A velocidade de um móvel é tal que ele percorre {5 \ m} a cada {2 \ s},em MRU. Determine a posição final no MRU se a posição inicial for { 5 \ m} e o tempo do movimento for de {25 \ s }.

.

NÍVEL DE DIFICULDADE: Elementar.

Resolução 13 .

Dados .

{ v= \dfrac {5 \ m}{2 \ s}= 2,5 \ m/s } .

{x_0=5 \ m } .

{t=25 \ s } .

{x=? }

Para determinarmos a posição final x do móvel no tempo t precisamos da equação de movimento ( função horária) do móvel.
Para este caso, de movimento retilíneo e uniforme(MRU), a equação de movimento é:

\displaystyle \overrightarrow{x}=\overrightarrow{x_0}= + \overrightarrow{v} \cdot t \ \ \ \ \ (1)

Na forma escalar, temos:

\displaystyle x= x_0+v \cdot t \ \ \ \ \ (2)

Substituindo {x_0} e {v}, obtemos:

\displaystyle x= 5 + 2,5 \cdot t \ \ \ \ \ (3)

A posição final {x} para { t=25 \ s} é:

\displaystyle x= 5 + 2,5 \cdot 25= 67,5 \ m

\displaystyle x=67,5 \ m

Exercício 17 .

Um atleta de corrida percorre { 1,5 \ m } em cada segundo.
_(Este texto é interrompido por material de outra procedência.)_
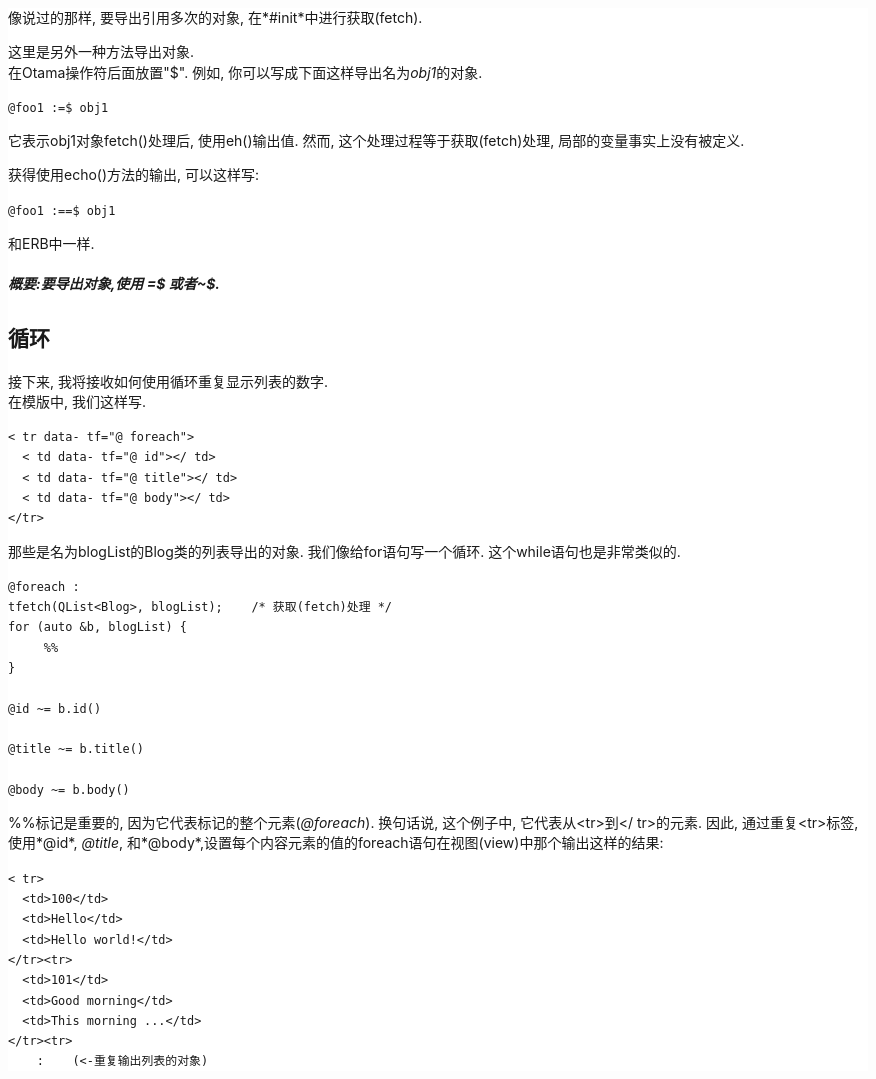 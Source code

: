 像说过的那样, 要导出引用多次的对象, 在*#init*中进行获取(fetch).

这里是另外一种方法导出对象.<br>
在Otama操作符后面放置"$". 例如, 你可以写成下面这样导出名为*obj1*的对象.

```
@foo1 :=$ obj1
```

它表示obj1对象fetch()处理后, 使用eh()输出值. 然而, 这个处理过程等于获取(fetch)处理, 局部的变量事实上没有被定义.

获得使用echo()方法的输出, 可以这样写:
```
@foo1 :==$ obj1
```

和ERB中一样.

##### 概要:要导出对象,使用 =$ 或者~$.

## 循环

接下来, 我将接收如何使用循环重复显示列表的数字.<br>
在模版中, 我们这样写.

```
< tr data- tf="@ foreach"> 
  < td data- tf="@ id"></ td>
  < td data- tf="@ title"></ td>
  < td data- tf="@ body"></ td>
</tr>
```

那些是名为blogList的Blog类的列表导出的对象. 我们像给for语句写一个循环. 这个while语句也是非常类似的.

```
@foreach :
tfetch(QList<Blog>, blogList);    /* 获取(fetch)处理 */
for (auto &b, blogList) {
     %%
}

@id ~= b.id()

@title ~= b.title()

@body ~= b.body()
```

%%标记是重要的, 因为它代表标记的整个元素(*@foreach*). 换句话说, 这个例子中, 它代表从\<tr\>到\</ tr\>的元素. 因此, 通过重复\<tr\>标签, 使用*@id*, *@title*, 和*@body*,设置每个内容元素的值的foreach语句在视图(view)中那个输出这样的结果:

```
< tr>
  <td>100</td>
  <td>Hello</td>
  <td>Hello world!</td>
</tr><tr>
  <td>101</td>
  <td>Good morning</td>
  <td>This morning ...</td>
</tr><tr>
    :    (<-重复输出列表的对象)
```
Quanto tempo demora fazer um percurso de { 10 \ km }. .

NÍVEL DE DIFICULDADE: Elementar.

Resolução 17 .

Dados

{ v= 1.5 \ m/s } .

{ \Delta s = 10 \ km= 10.000 \ m } .

{\Delta t \rightarrow ? }

Por definição, no MRU, a velocidade é dada por:

\displaystyle v= \dfrac {\Delta s}{\Delta t}

Isolando o espaço percorrido:

\displaystyle \Delta t = \dfrac {\Delta s}{v}

Substituindo os dados na fórmula anterior, obtemos:

\displaystyle \Delta t = \dfrac {10,000 \ m}{1,5 \ m/s} = 6,66 \cdot 10^3 \ s \ \ \ \ \ (7)
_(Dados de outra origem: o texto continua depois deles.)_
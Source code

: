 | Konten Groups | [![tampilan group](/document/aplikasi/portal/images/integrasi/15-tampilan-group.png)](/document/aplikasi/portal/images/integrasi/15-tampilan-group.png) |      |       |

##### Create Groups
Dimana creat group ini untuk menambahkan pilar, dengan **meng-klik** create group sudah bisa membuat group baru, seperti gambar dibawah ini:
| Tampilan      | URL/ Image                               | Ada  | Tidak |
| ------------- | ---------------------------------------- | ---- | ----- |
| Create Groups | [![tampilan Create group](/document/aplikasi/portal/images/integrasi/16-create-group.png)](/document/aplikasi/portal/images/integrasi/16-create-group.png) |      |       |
Transformando { 6,66 \cdot 10^3 \ s } em horas usando a regra de três simples:

\displaystyle \begin{array}{ccccccccc} 1 \ h \rightarrow 3600 \ s \\ x \rightarrow 6,66 \cdot 10^3 \ s\\ \end{array}

Fazendo a multiplicação cruzada, obtemos:

\displaystyle x \cdot 3600 \ s= 1 \ h \cdot 6,66 \cdot 10^3 \ s

\displaystyle \Rightarrow x = \dfrac {1 \ h \cdot 6,66 \cdot 10^3 \ s }{3600 \ s}

\displaystyle \Rightarrow x = 1,85 \ h

Logo, o atleta leva { 1,85 \ h } para percorrer { 10 \ km }.

Exercício 19 Um corpo está se deslocando diretamente para o sol. No instante {t_1} está {x_1 = 3,0\cdot 10^{12} \ m}, em relação ao sol. Um ano depois, está em {x_2 = 2,1\cdot 10^{12} \ m}. Achar o seu deslocamento e a sua velocidade média.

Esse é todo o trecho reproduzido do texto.